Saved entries
*** Begin section ***
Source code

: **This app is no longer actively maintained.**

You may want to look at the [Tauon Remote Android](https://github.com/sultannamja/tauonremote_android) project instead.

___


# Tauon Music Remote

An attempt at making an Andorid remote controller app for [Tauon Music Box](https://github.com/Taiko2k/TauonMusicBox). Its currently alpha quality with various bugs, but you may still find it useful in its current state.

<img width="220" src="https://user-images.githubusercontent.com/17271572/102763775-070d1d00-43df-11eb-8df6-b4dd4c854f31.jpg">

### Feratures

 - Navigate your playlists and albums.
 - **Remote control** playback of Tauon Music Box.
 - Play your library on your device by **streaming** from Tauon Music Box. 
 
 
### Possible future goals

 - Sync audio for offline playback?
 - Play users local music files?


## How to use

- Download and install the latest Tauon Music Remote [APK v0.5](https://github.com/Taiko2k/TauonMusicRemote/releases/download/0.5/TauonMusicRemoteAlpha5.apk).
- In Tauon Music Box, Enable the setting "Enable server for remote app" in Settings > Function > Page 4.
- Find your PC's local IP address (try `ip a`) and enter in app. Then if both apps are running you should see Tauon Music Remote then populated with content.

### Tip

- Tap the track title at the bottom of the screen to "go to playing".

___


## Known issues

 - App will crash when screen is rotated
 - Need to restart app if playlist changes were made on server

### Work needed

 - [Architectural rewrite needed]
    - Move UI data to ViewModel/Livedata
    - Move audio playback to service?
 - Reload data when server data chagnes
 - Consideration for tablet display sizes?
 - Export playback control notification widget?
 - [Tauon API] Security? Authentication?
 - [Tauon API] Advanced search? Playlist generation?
*** End section ***
- Task statement: Write out every entry exactly as given.

- Completed exercise:
Source code

: **This app is no longer actively maintained.**

You may want to look at the [Tauon Remote Android](https://github.com/sultannamja/tauonremote_android) project instead.

___


# Tauon Music Remote

An attempt at making an Andorid remote controller app for [Tauon Music Box](https://github.com/Taiko2k/TauonMusicBox). Its currently alpha quality with various bugs, but you may still find it useful in its current state.

<img width="220" src="https://user-images.githubusercontent.com/17271572/102763775-070d1d00-43df-11eb-8df6-b4dd4c854f31.jpg">

### Feratures

 - Navigate your playlists and albums.
 - **Remote control** playback of Tauon Music Box.
 - Play your library on your device by **streaming** from Tauon Music Box. 
 
 
### Possible future goals

 - Sync audio for offline playback?
 - Play users local music files?


## How to use

- Download and install the latest Tauon Music Remote [APK v0.5](https://github.com/Taiko2k/TauonMusicRemote/releases/download/0.5/TauonMusicRemoteAlpha5.apk).
- In Tauon Music Box, Enable the setting "Enable server for remote app" in Settings > Function > Page 4.
- Find your PC's local IP address (try `ip a`) and enter in app. Then if both apps are running you should see Tauon Music Remote then populated with content.

### Tip

- Tap the track title at the bottom of the screen to "go to playing".

___


## Known issues

 - App will crash when screen is rotated
 - Need to restart app if playlist changes were made on server

### Work needed

 - [Architectural rewrite needed]
    - Move UI data to ViewModel/Livedata
    - Move audio playback to service?
 - Reload data when server data chagnes
 - Consideration for tablet display sizes?
 - Export playback control notification widget?
 - [Tauon API] Security? Authentication?
 - [Tauon API] Advanced search? Playlist generation?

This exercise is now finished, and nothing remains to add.